(Saved entries)
__________________________________________________
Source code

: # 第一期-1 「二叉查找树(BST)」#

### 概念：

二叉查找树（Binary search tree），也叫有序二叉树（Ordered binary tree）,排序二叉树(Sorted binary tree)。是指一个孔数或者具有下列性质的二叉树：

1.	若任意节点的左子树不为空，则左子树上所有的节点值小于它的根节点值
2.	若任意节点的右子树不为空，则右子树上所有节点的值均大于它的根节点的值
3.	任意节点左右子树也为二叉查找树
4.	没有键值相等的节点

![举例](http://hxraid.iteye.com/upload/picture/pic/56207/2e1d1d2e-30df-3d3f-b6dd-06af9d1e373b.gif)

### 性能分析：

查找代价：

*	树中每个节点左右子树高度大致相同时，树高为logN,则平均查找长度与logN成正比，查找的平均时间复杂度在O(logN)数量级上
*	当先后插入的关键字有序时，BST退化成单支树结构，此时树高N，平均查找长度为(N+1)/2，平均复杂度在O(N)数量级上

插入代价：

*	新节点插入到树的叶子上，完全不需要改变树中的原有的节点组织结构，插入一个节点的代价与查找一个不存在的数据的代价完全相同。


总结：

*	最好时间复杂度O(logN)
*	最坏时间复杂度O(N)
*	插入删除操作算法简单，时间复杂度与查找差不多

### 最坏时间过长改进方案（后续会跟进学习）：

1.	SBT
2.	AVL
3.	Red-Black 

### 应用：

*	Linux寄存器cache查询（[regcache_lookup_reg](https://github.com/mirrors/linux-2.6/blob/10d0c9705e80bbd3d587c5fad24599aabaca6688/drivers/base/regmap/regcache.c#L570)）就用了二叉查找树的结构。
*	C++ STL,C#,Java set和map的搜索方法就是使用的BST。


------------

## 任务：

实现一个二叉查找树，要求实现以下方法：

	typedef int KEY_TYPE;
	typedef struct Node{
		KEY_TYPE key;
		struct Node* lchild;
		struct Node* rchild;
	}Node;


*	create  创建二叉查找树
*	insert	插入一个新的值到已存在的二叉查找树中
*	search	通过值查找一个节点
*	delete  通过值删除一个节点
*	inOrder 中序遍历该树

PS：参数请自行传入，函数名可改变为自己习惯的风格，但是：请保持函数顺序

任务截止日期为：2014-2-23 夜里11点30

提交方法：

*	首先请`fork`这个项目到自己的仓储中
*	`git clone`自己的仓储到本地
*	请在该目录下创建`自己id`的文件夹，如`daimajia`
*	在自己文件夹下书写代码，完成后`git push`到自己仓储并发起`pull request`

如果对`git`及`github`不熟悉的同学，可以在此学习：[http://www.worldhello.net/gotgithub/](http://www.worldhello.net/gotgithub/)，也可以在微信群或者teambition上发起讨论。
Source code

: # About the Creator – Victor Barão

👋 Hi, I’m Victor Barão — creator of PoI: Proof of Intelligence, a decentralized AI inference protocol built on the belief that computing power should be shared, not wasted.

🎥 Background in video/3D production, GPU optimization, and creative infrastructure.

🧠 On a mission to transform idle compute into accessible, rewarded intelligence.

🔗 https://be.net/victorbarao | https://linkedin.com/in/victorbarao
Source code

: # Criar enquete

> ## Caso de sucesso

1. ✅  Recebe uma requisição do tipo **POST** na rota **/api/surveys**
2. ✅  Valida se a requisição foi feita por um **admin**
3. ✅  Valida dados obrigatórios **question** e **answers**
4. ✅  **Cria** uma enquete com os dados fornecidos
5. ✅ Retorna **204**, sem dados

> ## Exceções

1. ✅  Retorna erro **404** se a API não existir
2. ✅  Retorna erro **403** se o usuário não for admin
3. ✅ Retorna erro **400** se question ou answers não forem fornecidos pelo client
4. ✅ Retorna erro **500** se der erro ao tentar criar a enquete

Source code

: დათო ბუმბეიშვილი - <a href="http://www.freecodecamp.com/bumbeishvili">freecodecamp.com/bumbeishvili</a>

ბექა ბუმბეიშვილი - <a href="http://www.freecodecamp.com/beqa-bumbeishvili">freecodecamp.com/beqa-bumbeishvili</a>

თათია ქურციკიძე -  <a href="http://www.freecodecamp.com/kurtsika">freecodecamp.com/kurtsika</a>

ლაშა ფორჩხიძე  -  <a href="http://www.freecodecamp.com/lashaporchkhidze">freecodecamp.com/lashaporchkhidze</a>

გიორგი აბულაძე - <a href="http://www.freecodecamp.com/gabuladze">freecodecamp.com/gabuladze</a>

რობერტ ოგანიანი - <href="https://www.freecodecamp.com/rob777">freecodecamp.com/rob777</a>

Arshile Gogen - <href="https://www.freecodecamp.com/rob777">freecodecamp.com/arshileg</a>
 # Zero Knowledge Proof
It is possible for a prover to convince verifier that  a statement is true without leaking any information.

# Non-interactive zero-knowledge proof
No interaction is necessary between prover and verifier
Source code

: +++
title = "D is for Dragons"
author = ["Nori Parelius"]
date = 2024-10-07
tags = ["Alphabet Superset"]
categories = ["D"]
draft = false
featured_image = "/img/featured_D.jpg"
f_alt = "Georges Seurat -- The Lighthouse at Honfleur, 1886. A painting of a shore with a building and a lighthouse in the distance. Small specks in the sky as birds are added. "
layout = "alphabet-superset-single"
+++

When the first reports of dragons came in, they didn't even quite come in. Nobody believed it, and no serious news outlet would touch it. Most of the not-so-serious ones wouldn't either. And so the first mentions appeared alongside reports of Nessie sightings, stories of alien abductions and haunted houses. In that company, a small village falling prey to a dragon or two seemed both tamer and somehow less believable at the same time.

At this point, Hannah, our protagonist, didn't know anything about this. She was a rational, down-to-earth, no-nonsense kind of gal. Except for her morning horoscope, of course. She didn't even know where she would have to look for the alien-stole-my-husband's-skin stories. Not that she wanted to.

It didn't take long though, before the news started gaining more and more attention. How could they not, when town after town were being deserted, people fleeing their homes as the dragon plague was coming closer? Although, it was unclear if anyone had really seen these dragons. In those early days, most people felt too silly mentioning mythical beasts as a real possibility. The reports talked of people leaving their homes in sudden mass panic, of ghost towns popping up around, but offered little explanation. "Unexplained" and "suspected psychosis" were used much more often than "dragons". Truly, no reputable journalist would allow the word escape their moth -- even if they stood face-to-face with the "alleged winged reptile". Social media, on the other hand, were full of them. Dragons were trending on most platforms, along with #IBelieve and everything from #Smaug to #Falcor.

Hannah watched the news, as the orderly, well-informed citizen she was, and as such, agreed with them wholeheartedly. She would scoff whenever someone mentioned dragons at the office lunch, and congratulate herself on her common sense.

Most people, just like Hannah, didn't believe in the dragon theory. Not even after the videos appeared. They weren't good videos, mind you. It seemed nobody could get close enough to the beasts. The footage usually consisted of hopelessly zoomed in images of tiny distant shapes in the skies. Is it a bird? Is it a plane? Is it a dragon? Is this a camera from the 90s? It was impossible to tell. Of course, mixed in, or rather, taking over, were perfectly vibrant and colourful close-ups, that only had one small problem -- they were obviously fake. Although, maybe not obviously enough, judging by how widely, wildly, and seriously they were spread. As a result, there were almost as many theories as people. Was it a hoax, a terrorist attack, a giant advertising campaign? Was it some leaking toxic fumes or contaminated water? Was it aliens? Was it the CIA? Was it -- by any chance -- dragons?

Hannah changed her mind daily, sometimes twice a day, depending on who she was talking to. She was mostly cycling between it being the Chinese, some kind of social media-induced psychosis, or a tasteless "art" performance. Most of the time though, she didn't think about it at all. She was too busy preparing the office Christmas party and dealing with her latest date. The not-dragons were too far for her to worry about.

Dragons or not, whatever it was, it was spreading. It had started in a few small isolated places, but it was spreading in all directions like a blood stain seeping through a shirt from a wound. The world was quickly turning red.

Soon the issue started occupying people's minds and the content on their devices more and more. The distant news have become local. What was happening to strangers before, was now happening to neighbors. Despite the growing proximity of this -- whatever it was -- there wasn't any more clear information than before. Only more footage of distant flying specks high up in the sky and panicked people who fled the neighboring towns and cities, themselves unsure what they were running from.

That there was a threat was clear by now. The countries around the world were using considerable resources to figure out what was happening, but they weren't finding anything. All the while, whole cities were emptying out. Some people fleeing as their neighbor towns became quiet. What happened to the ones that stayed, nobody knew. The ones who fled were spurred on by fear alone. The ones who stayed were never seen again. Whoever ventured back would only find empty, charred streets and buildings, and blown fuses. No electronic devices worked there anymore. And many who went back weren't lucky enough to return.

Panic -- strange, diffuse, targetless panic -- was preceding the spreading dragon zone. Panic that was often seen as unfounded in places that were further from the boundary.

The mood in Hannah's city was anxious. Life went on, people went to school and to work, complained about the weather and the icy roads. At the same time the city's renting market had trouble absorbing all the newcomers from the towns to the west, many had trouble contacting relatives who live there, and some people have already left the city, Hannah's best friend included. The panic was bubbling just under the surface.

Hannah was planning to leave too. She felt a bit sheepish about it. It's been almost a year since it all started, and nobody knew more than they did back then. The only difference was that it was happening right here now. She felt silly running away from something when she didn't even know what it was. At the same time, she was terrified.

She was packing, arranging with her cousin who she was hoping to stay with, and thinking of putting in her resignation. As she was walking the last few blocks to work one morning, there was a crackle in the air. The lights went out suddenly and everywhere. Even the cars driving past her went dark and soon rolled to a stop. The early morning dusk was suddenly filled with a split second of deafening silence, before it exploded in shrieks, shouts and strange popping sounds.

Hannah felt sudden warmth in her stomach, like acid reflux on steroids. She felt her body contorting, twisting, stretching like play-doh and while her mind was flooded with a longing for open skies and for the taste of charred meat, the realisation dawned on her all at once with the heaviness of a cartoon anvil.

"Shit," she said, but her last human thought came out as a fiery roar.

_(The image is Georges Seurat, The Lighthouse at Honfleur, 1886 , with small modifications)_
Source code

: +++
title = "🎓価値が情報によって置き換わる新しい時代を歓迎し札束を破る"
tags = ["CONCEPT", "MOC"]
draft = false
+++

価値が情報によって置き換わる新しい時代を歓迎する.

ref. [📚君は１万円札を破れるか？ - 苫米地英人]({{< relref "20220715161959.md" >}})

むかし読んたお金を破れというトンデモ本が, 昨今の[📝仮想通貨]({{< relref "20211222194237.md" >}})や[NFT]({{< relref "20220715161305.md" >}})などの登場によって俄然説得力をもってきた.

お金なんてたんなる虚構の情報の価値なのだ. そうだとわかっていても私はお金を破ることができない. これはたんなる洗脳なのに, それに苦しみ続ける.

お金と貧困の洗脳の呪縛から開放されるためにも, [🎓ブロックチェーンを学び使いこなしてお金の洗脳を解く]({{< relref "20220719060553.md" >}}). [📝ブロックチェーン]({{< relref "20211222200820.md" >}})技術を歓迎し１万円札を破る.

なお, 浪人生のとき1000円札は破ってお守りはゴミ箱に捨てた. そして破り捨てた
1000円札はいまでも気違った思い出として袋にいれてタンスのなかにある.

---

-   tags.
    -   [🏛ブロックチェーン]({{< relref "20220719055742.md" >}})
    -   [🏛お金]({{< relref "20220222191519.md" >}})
__________________________________________________
> Your goal: Please go through the data above and copy every line that has the word "relref".

> Exercise output:
ref. [📚君は１万円札を破れるか？ - 苫米地英人]({{< relref "20220715161959.md" >}})
むかし読んたお金を破れというトンデモ本が, 昨今の[📝仮想通貨]({{< relref "20211222194237.md" >}})や[NFT]({{< relref "20220715161305.md" >}})などの登場によって俄然説得力をもってきた.
お金と貧困の洗脳の呪縛から開放されるためにも, [🎓ブロックチェーンを学び使いこなしてお金の洗脳を解く]({{< relref "20220719060553.md" >}}). [📝ブロックチェーン]({{< relref "20211222200820.md" >}})技術を歓迎し１万円札を破る.
    -   [🏛ブロックチェーン]({{< relref "20220719055742.md" >}})
    -   [🏛お金]({{< relref "20220222191519.md" >}})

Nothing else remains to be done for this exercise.